Soseki Natsume, the author of "Ten Nights' Dreams," is considered to be one of the greatest figure in the modern Japanese literature, for not only his numerous novels and essays with spontaneous insights into the nature of modernity but also his contribution to the very creation of modern Japanese language.
Born in 1867, he lived and worked in the midst of the modernization/Westernization of the late 19th and early 20th centuries, probably the most abrupt and zealous reformation Japanese society has ever experienced. When the entier society was voraciously (and with a considerable amount of inferiority complex) absorbing the "advanced" Western culture and technology, Soseki was not an exception. He diligently studied English literature in cold and damp London, and came back with larger-than-average inferiority complex (a perfect recipe for his future stomach ulcer). After teaching at the University of Tokyo, he devoted himself entirely to creative writing, including novels with deep human insight, such as "Kokoro," political and social criticism and satire, such as "I Am a Cat," short stories and essays. The majority of his works are realistic and deal with such serious (depressing, one might say) matters as the meaning of being individual, the selfish nature of human being, and the implication of rapid modernization of Japanese society.

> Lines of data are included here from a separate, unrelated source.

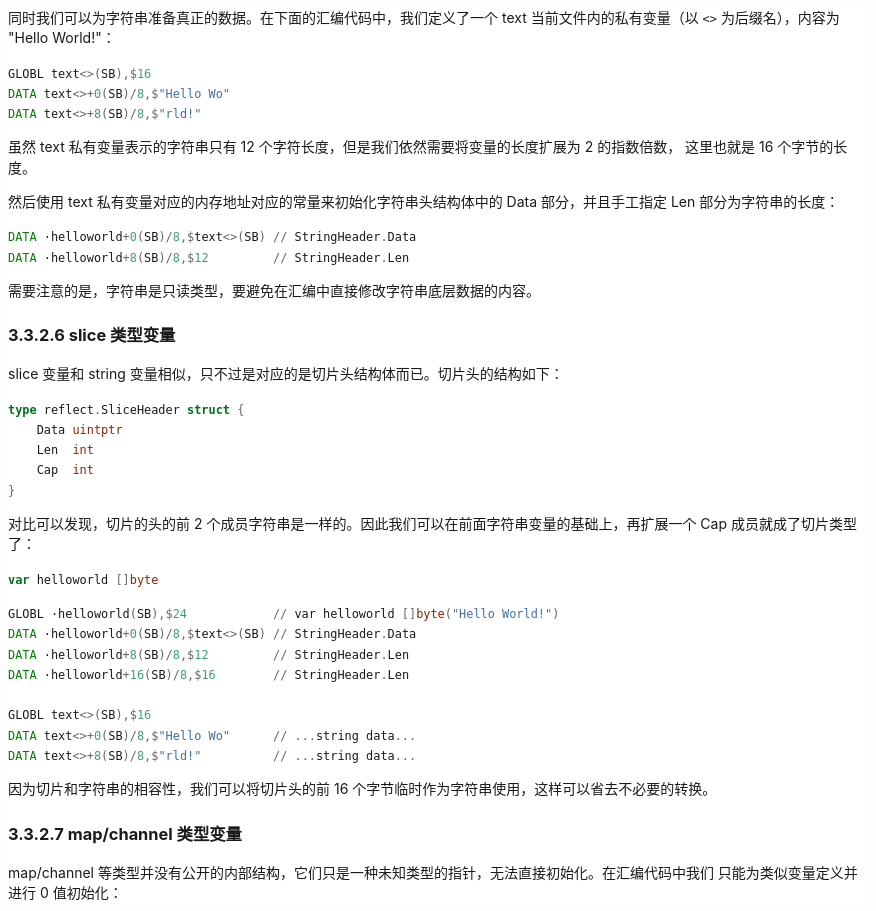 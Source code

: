 同时我们可以为字符串准备真正的数据。在下面的汇编代码中，我们定义了一个 text 当前文件内的私有变量（以 
`<>` 为后缀名），内容为 "Hello World!"：

```asm
GLOBL text<>(SB),$16
DATA text<>+0(SB)/8,$"Hello Wo"
DATA text<>+8(SB)/8,$"rld!"
```

虽然 text 私有变量表示的字符串只有 12 个字符长度，但是我们依然需要将变量的长度扩展为 2 的指数倍数，
这里也就是 16 个字节的长度。

然后使用 text 私有变量对应的内存地址对应的常量来初始化字符串头结构体中的 Data 部分，并且手工指定 Len 
部分为字符串的长度：

```asm
DATA ·helloworld+0(SB)/8,$text<>(SB) // StringHeader.Data
DATA ·helloworld+8(SB)/8,$12         // StringHeader.Len
```

需要注意的是，字符串是只读类型，要避免在汇编中直接修改字符串底层数据的内容。

### 3.3.2.6 slice 类型变量

slice 变量和 string 变量相似，只不过是对应的是切片头结构体而已。切片头的结构如下：

```go
type reflect.SliceHeader struct {
	Data uintptr
	Len  int
	Cap  int
}
```

对比可以发现，切片的头的前 2 个成员字符串是一样的。因此我们可以在前面字符串变量的基础上，再扩展一个 
Cap 成员就成了切片类型了：

```go
var helloworld []byte
```

```asm
GLOBL ·helloworld(SB),$24            // var helloworld []byte("Hello World!")
DATA ·helloworld+0(SB)/8,$text<>(SB) // StringHeader.Data
DATA ·helloworld+8(SB)/8,$12         // StringHeader.Len
DATA ·helloworld+16(SB)/8,$16        // StringHeader.Len

GLOBL text<>(SB),$16
DATA text<>+0(SB)/8,$"Hello Wo"      // ...string data...
DATA text<>+8(SB)/8,$"rld!"          // ...string data...
```

因为切片和字符串的相容性，我们可以将切片头的前 16 个字节临时作为字符串使用，这样可以省去不必要的转换。

### 3.3.2.7 map/channel 类型变量

map/channel 等类型并没有公开的内部结构，它们只是一种未知类型的指针，无法直接初始化。在汇编代码中我们
只能为类似变量定义并进行 0 值初始化：
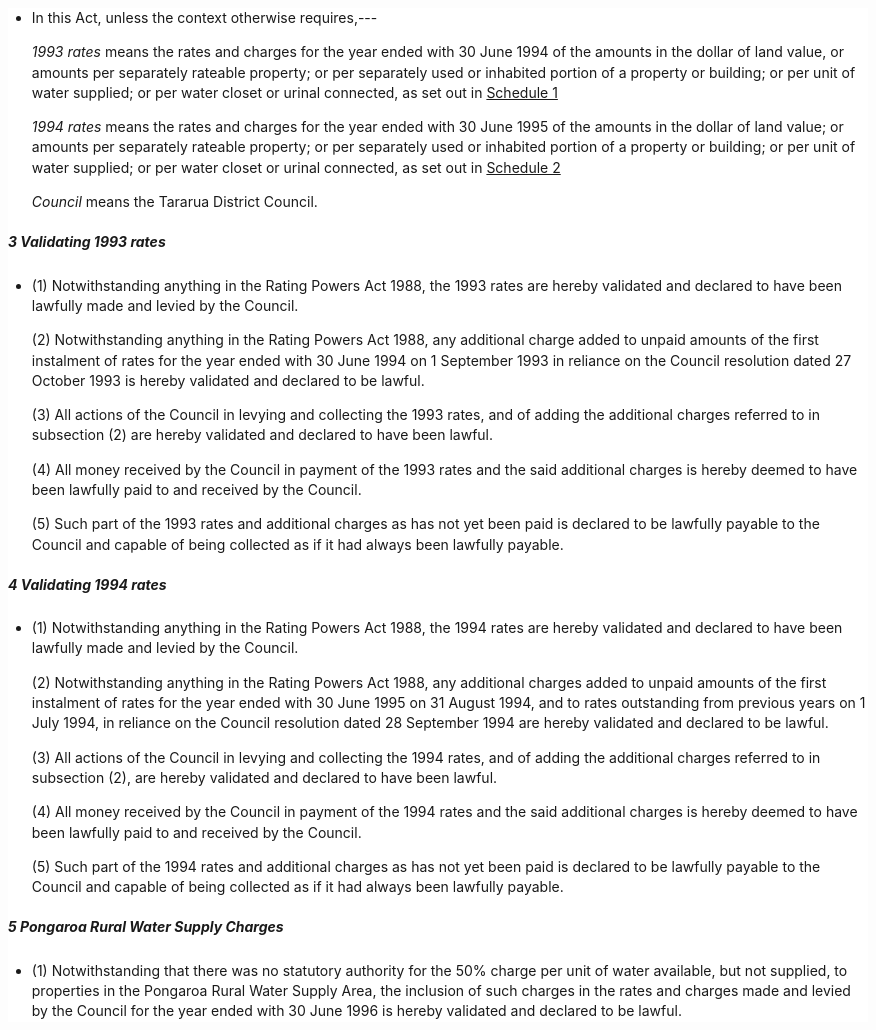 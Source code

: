 *   In this Act, unless the context otherwise requires,---
    
    _1993 rates_ means the rates and charges for the year ended with 30 June 1994 of the amounts in the dollar of land value, or amounts per separately rateable property; or per separately used or inhabited portion of a property or building; or per unit of water supplied; or per water closet or urinal connected, as set out in [Schedule 1][9]
    
    _1994 rates_ means the rates and charges for the year ended with 30 June 1995 of the amounts in the dollar of land value; or amounts per separately rateable property; or per separately used or inhabited portion of a property or building; or per unit of water supplied; or per water closet or urinal connected, as set out in [Schedule 2][10]
    
    _Council_ means the Tararua District Council.

##### 3 Validating 1993 rates
    
*   (1) Notwithstanding anything in the Rating Powers Act 1988, the 1993 rates are hereby validated and declared to have been lawfully made and levied by the Council.
    
    (2) Notwithstanding anything in the Rating Powers Act 1988, any additional charge added to unpaid amounts of the first instalment of rates for the year ended with 30 June 1994 on 1 September 1993 in reliance on the Council resolution dated 27 October 1993 is hereby validated and declared to be lawful.
    
    (3) All actions of the Council in levying and collecting the 1993 rates, and of adding the additional charges referred to in subsection (2) are hereby validated and declared to have been lawful.
    
    (4) All money received by the Council in payment of the 1993 rates and the said additional charges is hereby deemed to have been lawfully paid to and received by the Council.
    
    (5) Such part of the 1993 rates and additional charges as has not yet been paid is declared to be lawfully payable to the Council and capable of being collected as if it had always been lawfully payable.

##### 4 Validating 1994 rates
    
*   (1) Notwithstanding anything in the Rating Powers Act 1988, the 1994 rates are hereby validated and declared to have been lawfully made and levied by the Council.
    
    (2) Notwithstanding anything in the Rating Powers Act 1988, any additional charges added to unpaid amounts of the first instalment of rates for the year ended with 30 June 1995 on 31 August 1994, and to rates outstanding from previous years on 1 July 1994, in reliance on the Council resolution dated 28 September 1994 are hereby validated and declared to be lawful.
    
    (3) All actions of the Council in levying and collecting the 1994 rates, and of adding the additional charges referred to in subsection (2), are hereby validated and declared to have been lawful.
    
    (4) All money received by the Council in payment of the 1994 rates and the said additional charges is hereby deemed to have been lawfully paid to and received by the Council.
    
    (5) Such part of the 1994 rates and additional charges as has not yet been paid is declared to be lawfully payable to the Council and capable of being collected as if it had always been lawfully payable.

##### 5 Pongaroa Rural Water Supply Charges
    
*   (1) Notwithstanding that there was no statutory authority for the 50% charge per unit of water available, but not supplied, to properties in the Pongaroa Rural Water Supply Area, the inclusion of such charges in the rates and charges made and levied by the Council for the year ended with 30 June 1996 is hereby validated and declared to be lawful.
    

[0]: http://www.legislation.govt.nz/act/local/1996/0007/latest/link.aspx?id=DLM195466
[1]: http://www.legislation.govt.nz/act/local/1996/0007/latest/whole.html#DLM83676
[2]: http://www.legislation.govt.nz/act/local/1996/0007/latest/whole.html#DLM83677
[3]: http://www.legislation.govt.nz/act/local/1996/0007/latest/whole.html#DLM83685
[4]: http://www.legislation.govt.nz/act/local/1996/0007/latest/whole.html#DLM83686
[5]: http://www.legislation.govt.nz/act/local/1996/0007/latest/whole.html#DLM83693
[6]: http://www.legislation.govt.nz/act/local/1996/0007/latest/whole.html#DLM83694
[7]: http://www.legislation.govt.nz/act/local/1996/0007/latest/whole.html#DLM83695
[8]: http://www.legislation.govt.nz/act/local/1996/0007/latest/whole.html#DLM83696
[9]: http://www.legislation.govt.nz/act/local/1996/0007/latest/whole.html#DLM83697
[10]: http://www.legislation.govt.nz/act/local/1996/0007/latest/whole.html#DLM84202
[11]: http://www.legislation.govt.nz/act/local/1996/0007/latest/whole.html#DLM84200
[12]: http://www.legislation.govt.nz/act/local/1996/0007/latest/whole.html#DLM84205
[13]: http://www.pco.parliament.govt.nz/reprints/
[14]: http://www.legislation.govt.nz/act/local/1996/0007/latest/link.aspx?id=DLM195439
[15]: http://www.pco.parliament.govt.nz/editorial-conventions/
[16]: http://www.legislation.govt.nz/act/local/1996/0007/latest/link.aspx?id=DLM195468
[17]: http://www.legislation.govt.nz/act/local/1996/0007/latest/link.aspx?id=DLM195470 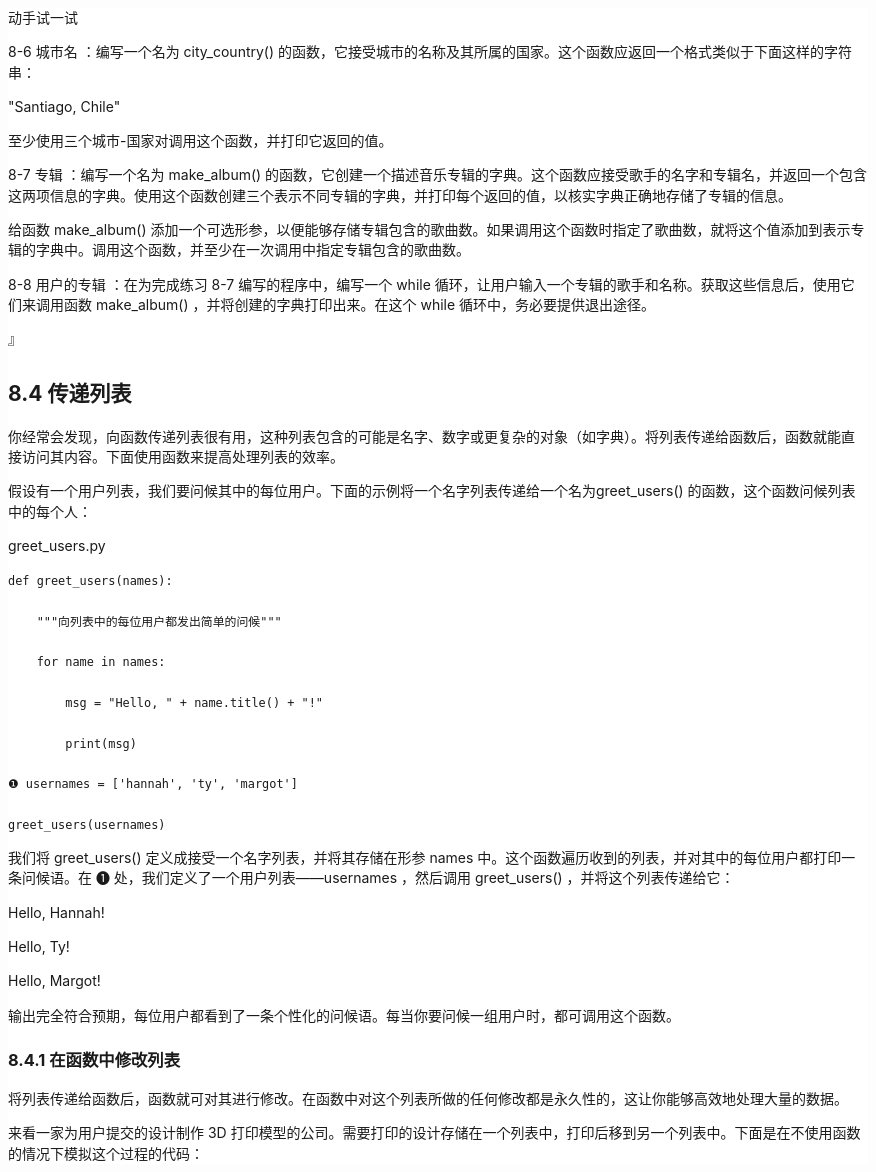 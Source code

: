 动手试一试

8-6 城市名 ：编写一个名为 city_country() 的函数，它接受城市的名称及其所属的国家。这个函数应返回一个格式类似于下面这样的字符串：

"Santiago, Chile"

至少使用三个城市-国家对调用这个函数，并打印它返回的值。

8-7 专辑 ：编写一个名为 make_album() 的函数，它创建一个描述音乐专辑的字典。这个函数应接受歌手的名字和专辑名，并返回一个包含这两项信息的字典。使用这个函数创建三个表示不同专辑的字典，并打印每个返回的值，以核实字典正确地存储了专辑的信息。

给函数 make_album() 添加一个可选形参，以便能够存储专辑包含的歌曲数。如果调用这个函数时指定了歌曲数，就将这个值添加到表示专辑的字典中。调用这个函数，并至少在一次调用中指定专辑包含的歌曲数。

8-8 用户的专辑 ：在为完成练习 8-7 编写的程序中，编写一个 while 循环，让用户输入一个专辑的歌手和名称。获取这些信息后，使用它们来调用函数 make_album() ，并将创建的字典打印出来。在这个 while 循环中，务必要提供退出途径。

』

## 8.4 传递列表

你经常会发现，向函数传递列表很有用，这种列表包含的可能是名字、数字或更复杂的对象（如字典）。将列表传递给函数后，函数就能直接访问其内容。下面使用函数来提高处理列表的效率。

假设有一个用户列表，我们要问候其中的每位用户。下面的示例将一个名字列表传递给一个名为greet_users() 的函数，这个函数问候列表中的每个人：

greet_users.py

```
def greet_users(names):

	"""向列表中的每位用户都发出简单的问候"""

	for name in names:

		msg = "Hello, " + name.title() + "!"

		print(msg)

❶ usernames = ['hannah', 'ty', 'margot']

greet_users(usernames)
```

我们将 greet_users() 定义成接受一个名字列表，并将其存储在形参 names 中。这个函数遍历收到的列表，并对其中的每位用户都打印一条问候语。在 ❶ 处，我们定义了一个用户列表——usernames ，然后调用 greet_users() ，并将这个列表传递给它：

Hello, Hannah!

Hello, Ty!

Hello, Margot!

输出完全符合预期，每位用户都看到了一条个性化的问候语。每当你要问候一组用户时，都可调用这个函数。

### 8.4.1 在函数中修改列表

将列表传递给函数后，函数就可对其进行修改。在函数中对这个列表所做的任何修改都是永久性的，这让你能够高效地处理大量的数据。

来看一家为用户提交的设计制作 3D 打印模型的公司。需要打印的设计存储在一个列表中，打印后移到另一个列表中。下面是在不使用函数的情况下模拟这个过程的代码：
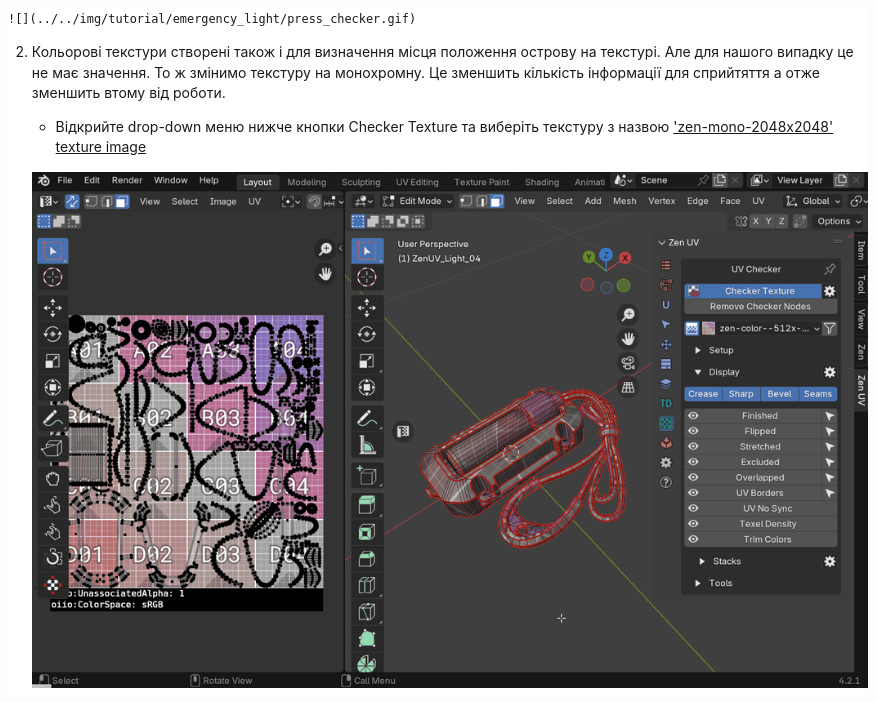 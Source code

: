    ![](../../img/tutorial/emergency_light/press_checker.gif)

2. Кольорові текстури створені також і для визначення місця положення острову на текстурі. Але для нашого випадку це не має значення. То ж змінимо текстуру на монохромну. Це зменшить кількість інформації для сприйтяття а отже зменшить втому від роботи.
    - Відкрийте drop-down меню нижче кнопки Checker Texture та виберіть текстуру з назвою ['zen-mono-2048x2048' texture image](../../checker.md#checker-textures-selector)

    ![](../../img/tutorial/emergency_light/zen_mono_texture.gif)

Placed amongst his other works, "Ten Nights' Dreams" is a strange but delightful bastard of his underexplored, dreamy subconscious. It is true that a reader can read essential unstability of our existence, and profound fear as a consequence in the ten stories, and in that sense these are "serious"works. However, thanks to the fact that these themes are sublimed into surreal setting and plot which are not necessarily closely tied to our own lives, the ten stories are redeemed from the revealing but depressing nature of his other works. Japanese text is available here, a post on 青空文庫, a web-based free library of works whose copyrights have expired.